*Work request*
Report every line of the listing below in which the string "https" appears.

Provided data START

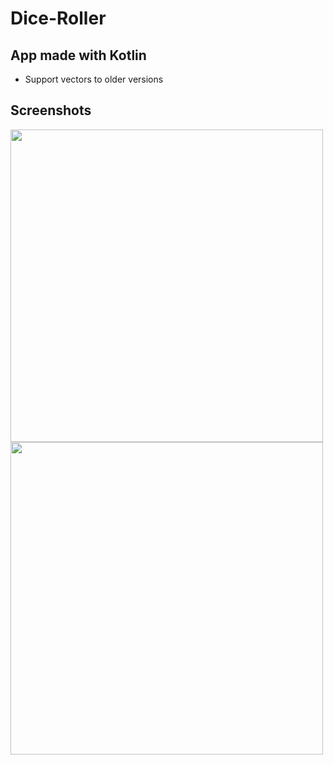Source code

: # Dice-Roller
## App made with Kotlin

- Support vectors to older versions

## Screenshots
 
<div>
      <img src="https://user-images.githubusercontent.com/45129753/66365240-ebd8fd80-e951-11e9-8064-c6b0a23dc06e.png" height="500"/>
  <img src="https://user-images.githubusercontent.com/45129753/66365241-ed0a2a80-e951-11e9-9284-2dd3b4ab5094.png" height="500"/>
</div>
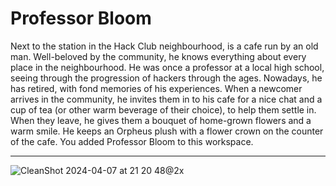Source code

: # Professor Bloom
Next to the station in the Hack Club neighbourhood, is a cafe run by an old man. Well-beloved by the community, he knows everything about every place in the neighbourhood. He was once a professor at a local high school, seeing through the progression of hackers through the ages. Nowadays, he has retired, with fond memories of his experiences. When a newcomer arrives in the community, he invites them in to his cafe for a nice chat and a cup of tea (or other warm beverage of their choice), to help them settle in. When they leave, he gives them a bouquet of home-grown flowers and a warm smile. He keeps an Orpheus plush with a flower crown on the counter of the cafe.
You added Professor Bloom to this workspace.

---
![CleanShot 2024-04-07 at 21 20 48@2x](https://github.com/hackclub/professor-bloom/assets/65788728/07ac03d2-489a-445d-837f-9e35f0f72be9)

Provided data END

*Response below*
      <img src="https://user-images.githubusercontent.com/45129753/66365240-ebd8fd80-e951-11e9-8064-c6b0a23dc06e.png" height="500"/>
  <img src="https://user-images.githubusercontent.com/45129753/66365241-ed0a2a80-e951-11e9-9284-2dd3b4ab5094.png" height="500"/>
![CleanShot 2024-04-07 at 21 20 48@2x](https://github.com/hackclub/professor-bloom/assets/65788728/07ac03d2-489a-445d-837f-9e35f0f72be9)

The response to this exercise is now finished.